Bundestrainer Uwe Krupp knüpft ein weiteres Engagement als Bundestrainer strikt an einen Verbleib von Franz Reindl.

"Wenn nicht Franz Reindl in irgendeiner Art und Weise mein Vorgesetzter bleibt, dann bin ich raus. Dann mache ich nicht weiter", sagte Krupp im Interview mit dem Fachmagazin "Eishockey News". Der 45-Jährige, der ab der kommenden Saison die Kölner Haie trainiert, soll nach dem Willen des Deutschen Eishockey-Bundes (DEB) in Doppelfunktion für eine weitere Saison das A-Team betreuen.

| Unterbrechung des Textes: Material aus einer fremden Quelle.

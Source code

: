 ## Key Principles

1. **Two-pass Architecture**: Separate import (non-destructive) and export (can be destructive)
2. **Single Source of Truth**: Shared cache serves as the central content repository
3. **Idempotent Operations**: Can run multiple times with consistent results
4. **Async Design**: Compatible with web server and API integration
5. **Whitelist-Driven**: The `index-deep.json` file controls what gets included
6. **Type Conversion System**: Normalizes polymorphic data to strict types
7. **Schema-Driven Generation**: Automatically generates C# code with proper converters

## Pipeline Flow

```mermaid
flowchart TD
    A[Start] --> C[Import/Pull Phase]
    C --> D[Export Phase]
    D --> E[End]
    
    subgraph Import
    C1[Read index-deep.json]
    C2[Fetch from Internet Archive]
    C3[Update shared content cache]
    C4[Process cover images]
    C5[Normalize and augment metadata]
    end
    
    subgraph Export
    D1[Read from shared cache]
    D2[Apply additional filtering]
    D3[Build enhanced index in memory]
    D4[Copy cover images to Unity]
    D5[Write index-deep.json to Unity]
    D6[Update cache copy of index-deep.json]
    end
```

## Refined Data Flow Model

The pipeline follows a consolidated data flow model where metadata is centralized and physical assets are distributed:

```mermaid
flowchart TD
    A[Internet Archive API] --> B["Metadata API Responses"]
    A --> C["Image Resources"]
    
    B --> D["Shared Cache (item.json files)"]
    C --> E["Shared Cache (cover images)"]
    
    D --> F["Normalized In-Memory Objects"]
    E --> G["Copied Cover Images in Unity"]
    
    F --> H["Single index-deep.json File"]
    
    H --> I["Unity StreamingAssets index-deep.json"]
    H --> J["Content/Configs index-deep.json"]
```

Seine Einstellung zu Reindl begründete Krupp mit dessen Loyalität nach dem WM-Debakel 2009, als nur die Gastgeberrolle 2010 einen Abstieg des DHB-Teams verhinderte.

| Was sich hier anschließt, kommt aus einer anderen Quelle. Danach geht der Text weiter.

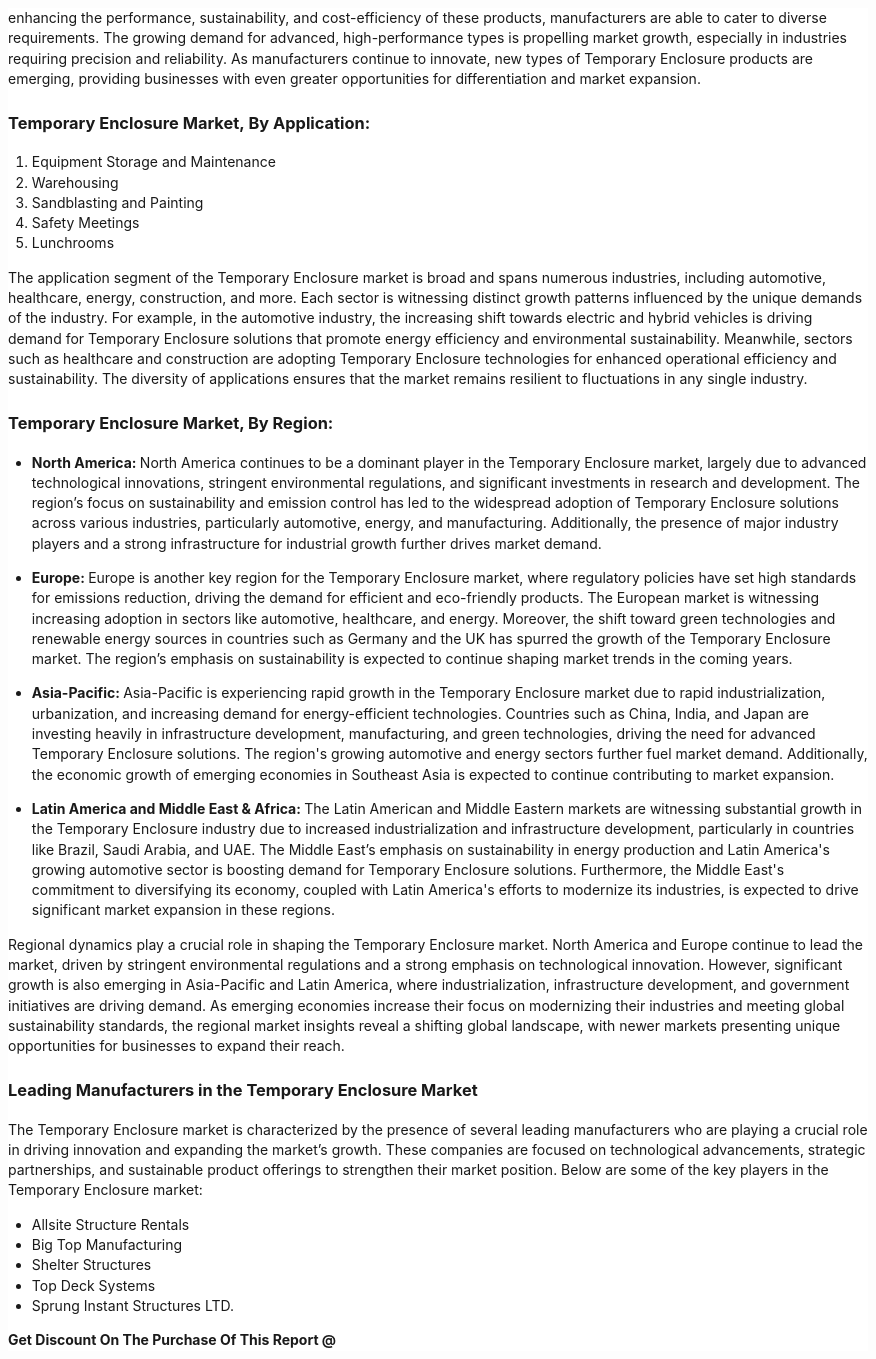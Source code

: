 enhancing the performance, sustainability, and cost-efficiency of these products, manufacturers are able to cater to diverse requirements. The growing demand for advanced, high-performance types is propelling market growth, especially in industries requiring precision and reliability. As manufacturers continue to innovate, new types of Temporary Enclosure products are emerging, providing businesses with even greater opportunities for differentiation and market expansion.</p><h3>Temporary Enclosure Market,&nbsp;By Application:</h3><ol><li>Equipment Storage and Maintenance<li> Warehousing<li> Sandblasting and Painting<li> Safety Meetings<li> Lunchrooms</li></ol><p>The application segment of the Temporary Enclosure market is broad and spans numerous industries, including automotive, healthcare, energy, construction, and more. Each sector is witnessing distinct growth patterns influenced by the unique demands of the industry. For example, in the automotive industry, the increasing shift towards electric and hybrid vehicles is driving demand for Temporary Enclosure solutions that promote energy efficiency and environmental sustainability. Meanwhile, sectors such as healthcare and construction are adopting Temporary Enclosure technologies for enhanced operational efficiency and sustainability. The diversity of applications ensures that the market remains resilient to fluctuations in any single industry.</p><h3>Temporary Enclosure Market, By Region:</h3><ul><li><p><strong>North America:&nbsp;</strong>North America continues to be a dominant player in the Temporary Enclosure market, largely due to advanced technological innovations, stringent environmental regulations, and significant investments in research and development. The region&rsquo;s focus on sustainability and emission control has led to the widespread adoption of Temporary Enclosure solutions across various industries, particularly automotive, energy, and manufacturing. Additionally, the presence of major industry players and a strong infrastructure for industrial growth further drives market demand.</p></li><li><p><strong><strong>Europe:&nbsp;</strong></strong>Europe is another key region for the Temporary Enclosure market, where regulatory policies have set high standards for emissions reduction, driving the demand for efficient and eco-friendly products. The European market is witnessing increasing adoption in sectors like automotive, healthcare, and energy. Moreover, the shift toward green technologies and renewable energy sources in countries such as Germany and the UK has spurred the growth of the Temporary Enclosure market. The region&rsquo;s emphasis on sustainability is expected to continue shaping market trends in the coming years.</p></li><li><p><strong><strong>Asia-Pacific:&nbsp;</strong></strong>Asia-Pacific is experiencing rapid growth in the Temporary Enclosure market due to rapid industrialization, urbanization, and increasing demand for energy-efficient technologies. Countries such as China, India, and Japan are investing heavily in infrastructure development, manufacturing, and green technologies, driving the need for advanced Temporary Enclosure solutions. The region's growing automotive and energy sectors further fuel market demand. Additionally, the economic growth of emerging economies in Southeast Asia is expected to continue contributing to market expansion.</p></li><li><p><strong><strong>Latin America and Middle East &amp; Africa:&nbsp;</strong></strong>The Latin American and Middle Eastern markets are witnessing substantial growth in the Temporary Enclosure industry due to increased industrialization and infrastructure development, particularly in countries like Brazil, Saudi Arabia, and UAE. The Middle East&rsquo;s emphasis on sustainability in energy production and Latin America's growing automotive sector is boosting demand for Temporary Enclosure solutions. Furthermore, the Middle East's commitment to diversifying its economy, coupled with Latin America's efforts to modernize its industries, is expected to drive significant market expansion in these regions.</p></li></ul><p>Regional dynamics play a crucial role in shaping the Temporary Enclosure market. North America and Europe continue to lead the market, driven by stringent environmental regulations and a strong emphasis on technological innovation. However, significant growth is also emerging in Asia-Pacific and Latin America, where industrialization, infrastructure development, and government initiatives are driving demand. As emerging economies increase their focus on modernizing their industries and meeting global sustainability standards, the regional market insights reveal a shifting global landscape, with newer markets presenting unique opportunities for businesses to expand their reach.</p><h3><strong>Leading Manufacturers in the Temporary Enclosure Market</strong></h3><p>The Temporary Enclosure market is characterized by the presence of several leading manufacturers who are playing a crucial role in driving innovation and expanding the market&rsquo;s growth. These companies are focused on technological advancements, strategic partnerships, and sustainable product offerings to strengthen their market position. Below are some of the key players in the Temporary Enclosure market:</p></div><div class="article-main__content" data-test-id="publishing-text-block"><ul><li><span class="">Allsite Structure Rentals<li> Big Top Manufacturing<li> Shelter Structures<li> Top Deck Systems<li> Sprung Instant Structures LTD.</span></li></ul></div><div class="article-main__content" data-test-id="publishing-text-block"><p><span class="font-[700]"><strong>Get Discount On The Purchase Of This Report @</strong>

"Echte Rückendeckung gab es damals nur vom Sportdirektor. Franz Reindl ist der Grund, warum ich heute noch Bundestrainer bin", sagte Krupp. Ende April war bekannt gegeben worden, dass Reindl zwar DEB-Generalsekretär bleibt, aber künftig nicht mehr als Sportdirektor fungieren wird.